5. Clear ocular media and adequate papillary dilatation to permit good quality
stereoscopic fundus photography;

8. Male fertile patients must abstain from sexual intercourse or use effective birth
control;

9. Women must be post-menopausal for at least 12 months prior to study entry, or
surgically sterile, or must be using two forms of effective contraception.

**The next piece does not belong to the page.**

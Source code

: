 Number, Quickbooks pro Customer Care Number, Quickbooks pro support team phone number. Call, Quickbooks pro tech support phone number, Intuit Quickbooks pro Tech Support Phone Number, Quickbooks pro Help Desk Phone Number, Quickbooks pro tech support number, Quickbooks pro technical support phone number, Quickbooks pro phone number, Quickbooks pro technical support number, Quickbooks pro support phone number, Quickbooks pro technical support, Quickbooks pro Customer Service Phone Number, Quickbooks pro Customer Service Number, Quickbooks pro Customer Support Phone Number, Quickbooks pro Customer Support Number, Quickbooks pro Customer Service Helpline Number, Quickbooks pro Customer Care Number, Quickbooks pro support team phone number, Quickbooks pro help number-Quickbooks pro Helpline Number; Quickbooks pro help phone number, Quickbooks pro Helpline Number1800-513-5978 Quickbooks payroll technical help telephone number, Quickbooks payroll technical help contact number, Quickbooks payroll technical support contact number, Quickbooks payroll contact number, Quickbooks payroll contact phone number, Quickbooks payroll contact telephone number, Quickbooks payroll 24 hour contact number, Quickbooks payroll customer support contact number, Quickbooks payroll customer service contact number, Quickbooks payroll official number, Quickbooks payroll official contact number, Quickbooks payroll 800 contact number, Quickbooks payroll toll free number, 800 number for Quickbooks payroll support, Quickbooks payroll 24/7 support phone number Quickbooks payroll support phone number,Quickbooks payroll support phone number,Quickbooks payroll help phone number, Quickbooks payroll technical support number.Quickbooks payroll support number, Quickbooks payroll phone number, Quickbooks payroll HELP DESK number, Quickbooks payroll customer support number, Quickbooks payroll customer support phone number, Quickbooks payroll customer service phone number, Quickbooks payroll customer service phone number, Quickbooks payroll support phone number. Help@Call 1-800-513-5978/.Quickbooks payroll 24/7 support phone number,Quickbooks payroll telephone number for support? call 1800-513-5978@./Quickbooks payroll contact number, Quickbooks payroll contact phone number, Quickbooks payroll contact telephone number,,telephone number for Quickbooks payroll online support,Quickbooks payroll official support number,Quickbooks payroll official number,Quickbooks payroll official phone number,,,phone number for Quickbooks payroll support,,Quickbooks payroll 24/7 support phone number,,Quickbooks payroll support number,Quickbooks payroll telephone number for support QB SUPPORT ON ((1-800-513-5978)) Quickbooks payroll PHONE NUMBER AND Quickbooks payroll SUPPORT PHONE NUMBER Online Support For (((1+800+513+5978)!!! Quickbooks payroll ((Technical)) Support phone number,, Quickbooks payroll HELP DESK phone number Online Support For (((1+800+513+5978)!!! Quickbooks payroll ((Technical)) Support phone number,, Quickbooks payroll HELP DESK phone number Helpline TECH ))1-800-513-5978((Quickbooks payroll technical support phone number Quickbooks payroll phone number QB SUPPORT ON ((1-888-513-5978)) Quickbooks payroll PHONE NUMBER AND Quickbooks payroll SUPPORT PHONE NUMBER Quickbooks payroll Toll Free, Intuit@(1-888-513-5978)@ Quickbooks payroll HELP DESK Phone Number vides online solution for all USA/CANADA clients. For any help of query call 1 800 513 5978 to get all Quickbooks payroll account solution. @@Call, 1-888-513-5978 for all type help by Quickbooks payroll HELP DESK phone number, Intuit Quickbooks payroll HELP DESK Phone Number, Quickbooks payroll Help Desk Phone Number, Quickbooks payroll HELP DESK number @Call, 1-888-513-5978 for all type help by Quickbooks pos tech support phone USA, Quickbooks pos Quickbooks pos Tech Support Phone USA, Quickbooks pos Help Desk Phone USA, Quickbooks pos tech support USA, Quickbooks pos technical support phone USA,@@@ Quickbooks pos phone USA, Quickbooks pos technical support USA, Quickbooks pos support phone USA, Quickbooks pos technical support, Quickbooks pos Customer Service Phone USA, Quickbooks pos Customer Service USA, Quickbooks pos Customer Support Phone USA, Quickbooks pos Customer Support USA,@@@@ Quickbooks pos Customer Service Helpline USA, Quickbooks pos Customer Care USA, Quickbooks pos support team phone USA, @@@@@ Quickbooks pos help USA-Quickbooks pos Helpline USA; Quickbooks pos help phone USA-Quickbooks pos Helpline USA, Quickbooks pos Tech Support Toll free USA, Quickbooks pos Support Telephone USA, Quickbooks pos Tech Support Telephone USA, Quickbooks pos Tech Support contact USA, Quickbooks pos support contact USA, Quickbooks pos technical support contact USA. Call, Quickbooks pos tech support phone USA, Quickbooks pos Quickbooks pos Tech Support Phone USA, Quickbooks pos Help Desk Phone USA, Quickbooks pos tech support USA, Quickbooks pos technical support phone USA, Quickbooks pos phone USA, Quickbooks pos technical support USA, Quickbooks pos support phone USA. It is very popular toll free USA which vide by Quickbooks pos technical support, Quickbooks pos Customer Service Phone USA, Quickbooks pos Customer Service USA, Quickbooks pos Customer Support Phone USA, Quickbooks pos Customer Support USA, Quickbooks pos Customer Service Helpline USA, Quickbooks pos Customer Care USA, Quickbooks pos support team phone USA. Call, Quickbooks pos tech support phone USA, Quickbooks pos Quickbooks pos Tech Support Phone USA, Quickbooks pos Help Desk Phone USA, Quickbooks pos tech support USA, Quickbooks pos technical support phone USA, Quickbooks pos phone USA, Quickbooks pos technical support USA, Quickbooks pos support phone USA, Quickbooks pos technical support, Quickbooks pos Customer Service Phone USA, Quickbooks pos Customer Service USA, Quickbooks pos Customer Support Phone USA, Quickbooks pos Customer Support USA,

10. Able to return for all study visits within required visit windows;

11. Be able to give written informed consent.

Exclusion Criteria:

1. Previous subfoveal thermal laser therapy;

2. Any subfoveal scarring or atrophy, or >25% of the total lesion size is made up of
scarring or atrophy;

3. Significant media opacities, including cataract, which can interfere with visual
acuity, assessment of toxicity, or fundus photography;

4. Presence of other causes of choroidal neovascularization, including pathologic myopia
(spherical equivalent of ≥-8.0 diopters, or axial length of ≥25mm), ocular
histoplasmosis syndrome, angioid streaks, choroidal rupture, and multifocal
choroiditis and other uveitic entities;

5. Any condition that might interfere with assessment of the progression of CNV;

6. Any intraocular surgery in the study eye within 12 weeks of screening for the study;

7. Other treatment for AMD of the study eye within 12 weeks prior to screening;

8. Known allergy to fluorescein;

9. Any current or history of significant gastrointestinal, oral, or nasal bleeding;

10. Serious intercurrent infections or other nonmalignant medical illnesses that are
uncontrolled or whose control may be jeopardized by the complications of this therapy;

11. Grade 2 (CTC v.3.0) or greater pre-existing peripheral neuropathy;

12. Psychiatric disorders or other conditions rendering patients incapable of complying
with the requirements of the protocol;

13. Pregnant or breast-feeding women;

14. History of angina, myocardial infarction, CHF, non-controlled atrial arrhythmias or
clinically significant arrhythmias including conduction abnormality, nodal junctional
arrhythmias and dysrhythmias, sinus bradycardia or tachycardia, supraventricular
arrhythmias, atrial fibrillation or flutter, syncope or vasovagal episodes;

15. Abnormal cardiac stress test;

16. Uncontrolled hypertension (consistently >150/100mmHg irrespective of medication);

17. Uncontrolled hypokalemia and/or hypomagnesemia;

18. ECG with evidence of prior myocardial infarction, QTc > 450 msec or other clinically
significant abnormalities;

19. Drug(s) known to prolong the QTc interval;

20. Patients with conditions associated with QTc prolongation;

21. Any investigational drug or device within 4 weeks prior to screening;

22. Decreased ejection fraction ≤50% or prior myocardial infarction.